Jean achète une voiture à Marie. Plus tard il apparaît que Marie n'était pas la propriétaire réelle (vente fondée sur un faux) : le contrat est nul. Si le juge prononce la nullité (ou si Jean et Marie s'entendent pour la constater), Jean rend la voiture et Marie rembourse le prix. Si Jean a aussi payé des frais de contrôle, réparations ou a subi un préjudice financier, il peut en plus demander une indemnisation pour ces dommages.
- La nullité frappe les contrats qui n'ont pas les conditions de validité requises.
- C'est le juge qui doit en principe prononcer la nullité, sauf accord commun des parties pour la constater.

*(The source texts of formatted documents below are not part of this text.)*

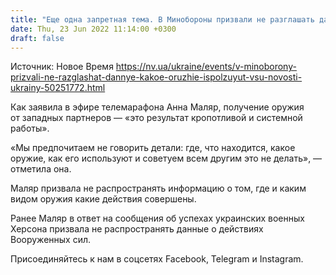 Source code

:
 ```yaml
---
title: "Еще одна запретная тема. В Минобороны призвали не разглашать данные о том, какое оружие используют ВСУ"
date: Thu, 23 Jun 2022 11:14:00 +0300
draft: false
---
```

Источник: Новое Время https://nv.ua/ukraine/events/v-minoborony-prizvali-ne-razglashat-dannye-kakoe-oruzhie-ispolzuyut-vsu-novosti-ukrainy-50251772.html


Как заявила в эфире телемарафона Анна Маляр, получение оружия от западных партнеров — «это результат кропотливой и системной работы».

«Мы предпочитаем не говорить детали: где, что находится, какое оружие, как его используют и советуем всем другим это не делать», — отметила она.

Маляр призвала не распространять информацию о том, где и каким видом оружия какие действия совершены.

Ранее Маляр в ответ на сообщения об успехах украинских военных Херсона призвала не распространять данные о действиях Вооруженных сил.

Присоединяйтесь к нам в соцсетях Facebook, Telegram и Instagram.
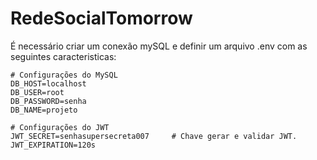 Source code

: # RedeSocialTomorrow
É necessário criar um conexão mySQL e definir um arquivo .env com as seguintes caracteristicas:

```env
# Configurações do MySQL
DB_HOST=localhost        
DB_USER=root
DB_PASSWORD=senha
DB_NAME=projeto

# Configurações do JWT
JWT_SECRET=senhasupersecreta007     # Chave gerar e validar JWT.
JWT_EXPIRATION=120s
```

- La nullité emporte rétroactivité : le contrat est considéré comme n'ayant jamais existé.
- Les prestations déjà exécutées doivent être restituées (remise en état, remboursement, etc.) selon les règles des articles 1352 à 1352-9.
- La restitution vise à rétablir les parties dans leur situation antérieure dans la mesure du possible.
- Indépendamment de la nullité et de la restitution, la partie lésée peut réclamer des dommages-intérêts au titre de la responsabilité extracontractuelle pour le préjudice subi.